Just a note, we are neither calculating a simple nor an exponential
moving average with

> > x1:=Exp(Sum(Log(y),n)/n);
> > x2:=Exp(Mov(Log(y),n,S));

They should yield the same result, I suspect the difference between
the two are due to rounding.

What we are calculating here is the *geometric* average.  How to
interpret this?  It is especially easy if you are working with return
or interest rates.  Say Jose invests 100 AUD in one of our systems and
we do not charge any fees for that (insert chuckle here somewhere). 
Suppose the returns he gets from this system are as follows in the
next 10 bars:

    1%, 2%, 3%, 4%, 5%, 6%, 7%, 8%, 9%, 10%

Now, to get to the final amount he would have in the account, you can
calculate it as follows:

    100 x 1.01 x 1.02 x 1.03 x 1.04 x 1.05 x 1.06 x 1.07 x 1.08 x 1.09
x 1.10 = 170.2

So at the end he has 170.2 in the account.  What was the average
return that he got per bar?  We could calculate the average of 1, 2,
... 10 to get 5.5%.  However, if we apply 5.5% per bar, we get an
overstated return of

    100 x 1.055 x 1.055 x 1.055 x ... x 1.055 = 170.81

This is a small difference in this example, but next time a consultant
shows you 'linear' return figures, know he is overstating things!  We
once had a guy trying to sell us some investment where he used this
method to get returns in line with what the market offered on some 5
year plan.  If you calculated it correctly, as shown next, the return
was quite a bit less.....

How do we get the actual return?  We calculate the geometric average
as discussed before, as follows:

  ( 1.01 x 1.02 x 1.03 ... x 1.10 ) ^ ( 1 / 10 )

or, using the method discussed before,

  exp [ ( ln 1.01 + ln 1.02 + ln 1.03 + ... + ln 1.10 ) / 10 ]

which yields 1.054609 or 5.46% per bar - quite a bit less than the
salesman's 5.5%!  Applying 5.46% for ten bars also correctly yields
the actual return of 170.2 (roughly, depending on how many digits you
ignored after the decimal....should be accurate if you use them all).
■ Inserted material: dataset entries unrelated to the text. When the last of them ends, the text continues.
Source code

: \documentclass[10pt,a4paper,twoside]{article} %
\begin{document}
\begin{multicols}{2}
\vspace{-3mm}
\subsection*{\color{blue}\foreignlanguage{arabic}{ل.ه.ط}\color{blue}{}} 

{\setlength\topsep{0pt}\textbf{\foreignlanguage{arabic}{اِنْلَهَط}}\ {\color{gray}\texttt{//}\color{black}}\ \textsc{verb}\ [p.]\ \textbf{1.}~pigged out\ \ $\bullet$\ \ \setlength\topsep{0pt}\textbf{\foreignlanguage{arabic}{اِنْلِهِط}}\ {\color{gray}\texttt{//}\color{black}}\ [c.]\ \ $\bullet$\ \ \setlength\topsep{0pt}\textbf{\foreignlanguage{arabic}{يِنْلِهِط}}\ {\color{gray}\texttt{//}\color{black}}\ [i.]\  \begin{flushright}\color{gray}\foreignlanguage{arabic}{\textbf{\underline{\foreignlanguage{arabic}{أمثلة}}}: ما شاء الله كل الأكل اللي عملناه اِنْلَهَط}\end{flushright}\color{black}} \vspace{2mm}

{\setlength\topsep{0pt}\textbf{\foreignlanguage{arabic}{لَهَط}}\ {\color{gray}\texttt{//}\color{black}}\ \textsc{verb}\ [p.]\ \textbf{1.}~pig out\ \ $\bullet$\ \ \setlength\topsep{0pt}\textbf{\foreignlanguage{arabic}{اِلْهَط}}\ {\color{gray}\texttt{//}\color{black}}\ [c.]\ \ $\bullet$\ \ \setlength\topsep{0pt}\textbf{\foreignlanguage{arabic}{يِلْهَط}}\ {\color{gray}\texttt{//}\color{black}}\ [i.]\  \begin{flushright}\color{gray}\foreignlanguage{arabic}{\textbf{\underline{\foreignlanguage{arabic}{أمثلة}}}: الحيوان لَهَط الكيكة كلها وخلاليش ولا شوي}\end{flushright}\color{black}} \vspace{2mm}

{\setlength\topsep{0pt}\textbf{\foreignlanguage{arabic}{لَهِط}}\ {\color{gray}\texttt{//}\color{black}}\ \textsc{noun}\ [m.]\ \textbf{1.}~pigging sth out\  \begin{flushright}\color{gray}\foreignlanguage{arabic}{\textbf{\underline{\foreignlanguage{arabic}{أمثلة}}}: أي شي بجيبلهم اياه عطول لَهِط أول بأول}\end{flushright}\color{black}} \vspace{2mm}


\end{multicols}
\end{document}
How can we use this in the market?  Say you have a YTM series (bond
rates, for those who do not know what YTM stands for).  If you
calculate the geometric mean of the yield, say

n   := Input( "Period length", 1, 1000, 21 );
YTM := 1 + C / 100;              {To convert 5.43 to 1.0543}
GM  := Exp(Mov(Log(YTM),n,S));   {Geometric mean}
100 * ( GM - 1 )                 {Convert 1.0543 back to 5.43}

you get the 'average' return that the bond yielded during the past n
days.  If you had the bond the whole time, this is the return (pa)
that you received per day and you can compare it to say the federal
funds rate or whatever during this time.

To do the same thing for prices is actually very easy, since you
simply compare the final period price to the starting one and
calculate how much it has risen on average, percentage wise, per day
to get to the final.  In math we have

yn = y0 x [ ( 1 + r / 100 ) ^ n ]

and we are looking for r.  This reduces to

r = 100 x [ ( yn / y0 ) ^ ( 1 / n ) - 1 ]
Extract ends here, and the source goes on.